-- Opening Marker --

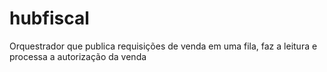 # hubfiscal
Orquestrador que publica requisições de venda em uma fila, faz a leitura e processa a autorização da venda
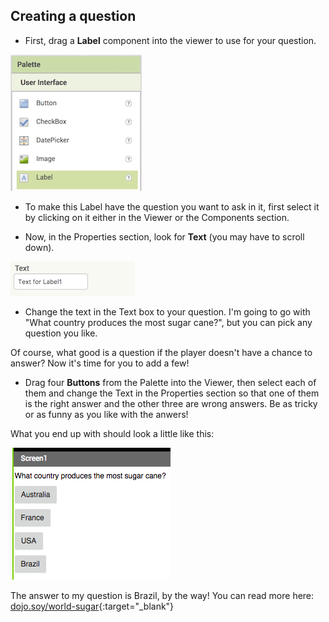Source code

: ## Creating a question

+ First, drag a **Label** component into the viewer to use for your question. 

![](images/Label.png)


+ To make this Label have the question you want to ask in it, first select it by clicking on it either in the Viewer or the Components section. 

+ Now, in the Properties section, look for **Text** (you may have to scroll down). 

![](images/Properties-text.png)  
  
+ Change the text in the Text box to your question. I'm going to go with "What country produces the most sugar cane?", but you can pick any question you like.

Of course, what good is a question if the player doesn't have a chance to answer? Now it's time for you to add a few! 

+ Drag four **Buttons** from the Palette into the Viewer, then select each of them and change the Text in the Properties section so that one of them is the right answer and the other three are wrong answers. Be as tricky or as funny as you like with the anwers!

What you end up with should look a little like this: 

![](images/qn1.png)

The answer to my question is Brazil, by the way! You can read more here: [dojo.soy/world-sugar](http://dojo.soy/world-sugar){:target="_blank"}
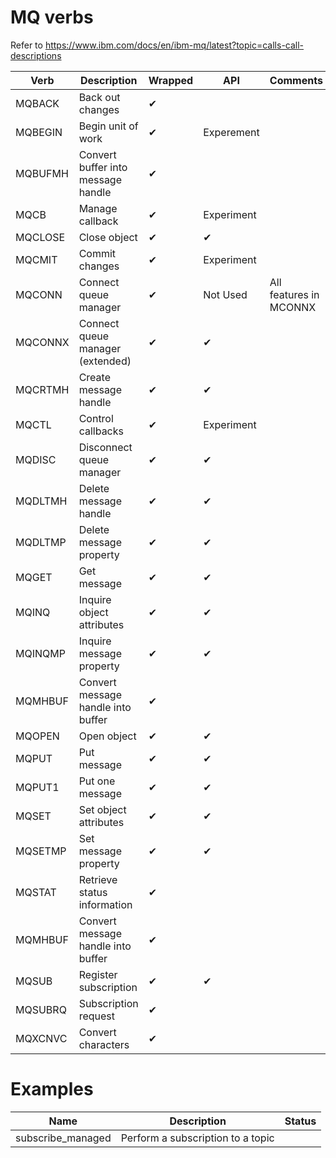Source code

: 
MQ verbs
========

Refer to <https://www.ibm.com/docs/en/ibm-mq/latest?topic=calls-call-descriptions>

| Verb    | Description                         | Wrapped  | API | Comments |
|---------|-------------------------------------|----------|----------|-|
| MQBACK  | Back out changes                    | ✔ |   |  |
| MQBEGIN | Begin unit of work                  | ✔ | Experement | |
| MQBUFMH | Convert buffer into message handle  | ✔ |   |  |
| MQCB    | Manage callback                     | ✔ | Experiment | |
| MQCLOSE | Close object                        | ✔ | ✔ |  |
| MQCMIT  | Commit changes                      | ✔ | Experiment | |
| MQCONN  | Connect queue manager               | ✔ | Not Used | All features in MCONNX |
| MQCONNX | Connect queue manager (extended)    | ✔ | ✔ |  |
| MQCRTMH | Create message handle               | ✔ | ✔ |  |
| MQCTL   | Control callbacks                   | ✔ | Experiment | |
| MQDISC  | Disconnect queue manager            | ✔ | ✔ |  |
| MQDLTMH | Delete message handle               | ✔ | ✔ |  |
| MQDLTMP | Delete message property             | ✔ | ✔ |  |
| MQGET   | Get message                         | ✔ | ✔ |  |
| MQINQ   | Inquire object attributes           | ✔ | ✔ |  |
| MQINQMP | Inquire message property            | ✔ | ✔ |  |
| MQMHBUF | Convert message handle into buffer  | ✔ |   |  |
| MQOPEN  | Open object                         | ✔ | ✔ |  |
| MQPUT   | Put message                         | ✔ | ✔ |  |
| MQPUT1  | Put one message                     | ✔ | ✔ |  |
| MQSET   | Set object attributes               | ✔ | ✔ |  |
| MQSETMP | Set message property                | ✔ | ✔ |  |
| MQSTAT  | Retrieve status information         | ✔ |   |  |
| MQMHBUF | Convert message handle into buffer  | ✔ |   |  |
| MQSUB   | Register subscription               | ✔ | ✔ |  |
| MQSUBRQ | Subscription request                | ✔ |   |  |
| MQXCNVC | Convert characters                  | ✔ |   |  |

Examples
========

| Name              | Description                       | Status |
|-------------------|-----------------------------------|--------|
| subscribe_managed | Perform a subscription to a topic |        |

-- Closing Marker --

_What the task requires:_ Show the lines of the listing above with "Convert".

_Exercise response:_
| MQBUFMH | Convert buffer into message handle  | ✔ |   |  |
| MQMHBUF | Convert message handle into buffer  | ✔ |   |  |
| MQMHBUF | Convert message handle into buffer  | ✔ |   |  |
| MQXCNVC | Convert characters                  | ✔ |   |  |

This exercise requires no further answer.